Looking to save energy and live a greener life?

Try these hints and tips to cut energy use, reduce waste, and clean green in your organized home.

Make Ice With Recycled Milk Cartons

Need ice for summer events? Turn to the humble milk carton! As you empty them, drain, rinse and refill square milk cartons with clean water. Leave an inch in the top for expansion, then tuck into the freezer. Use frozen cartons whole to cool ice chests. For crushed ice, turn the cartons sideways and smack smartly against a concrete floor on all sides, then tear open the top and pour. Energy saving bonus: keeping freezers full cuts energy use.

Give The Fridge Some Air

Cramming food into the refrigerator cuts air circulation and leads to cold spots that waste energy (and freeze food!) Give refrigerator contents some breathing room to reduce energy use and food waste. In the freezer? Go the other way and pack it full for best energy consumption. Get more tips to cut energy use in the kitchen:

Chill Out! Cut Energy Use in Refrigerator and Freezer

New Use For Old Sponges

When the kitchen sponge has reached the end of useful, give it a new lease on life! Rinse it well, then place in the bottom of a flower pot when planting. The sponge will retain moisture and prevent soil from washing away.
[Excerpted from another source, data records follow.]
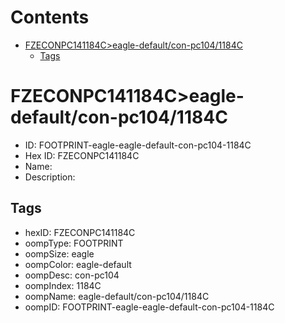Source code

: 



Contents
========

* [FZECONPC141184C>eagle-default/con-pc104/1184C](#fzeconpc141184ceagle-defaultcon-pc1041184c)
	* [Tags](#tags)

# FZECONPC141184C>eagle-default/con-pc104/1184C

- ID: FOOTPRINT-eagle-eagle-default-con-pc104-1184C
- Hex ID: FZECONPC141184C
- Name: 
- Description: 

## Tags

- hexID: FZECONPC141184C
- oompType: FOOTPRINT
- oompSize: eagle
- oompColor: eagle-default
- oompDesc: con-pc104
- oompIndex: 1184C
- oompName: eagle-default/con-pc104/1184C
- oompID: FOOTPRINT-eagle-eagle-default-con-pc104-1184C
Save at the Farmers' Market

Shopping the farmers' market? For maximum savings on fresh, locavore produce, shop the market near closing hours. Vendors are often willing to cut prices on surplus goods at day's end, so they won't have to cart it home. Make them an offer ... and cut food costs!

Ceiling Fan Solution For A Warmer Winter

In summer, a ceiling fan adds a welcome, cooling breeze--but did you know your fan can help you stay warm in winter, too? Most modern fans include a reverse setting to draw cold air upward and redistribute warmer air downward around the edges of the room in cold weather. How to tell the difference? Look up! In summer, you'll want the fan's blades to run counter-clockwise for cooling; in winter, blades move clockwise to draw cold air upward.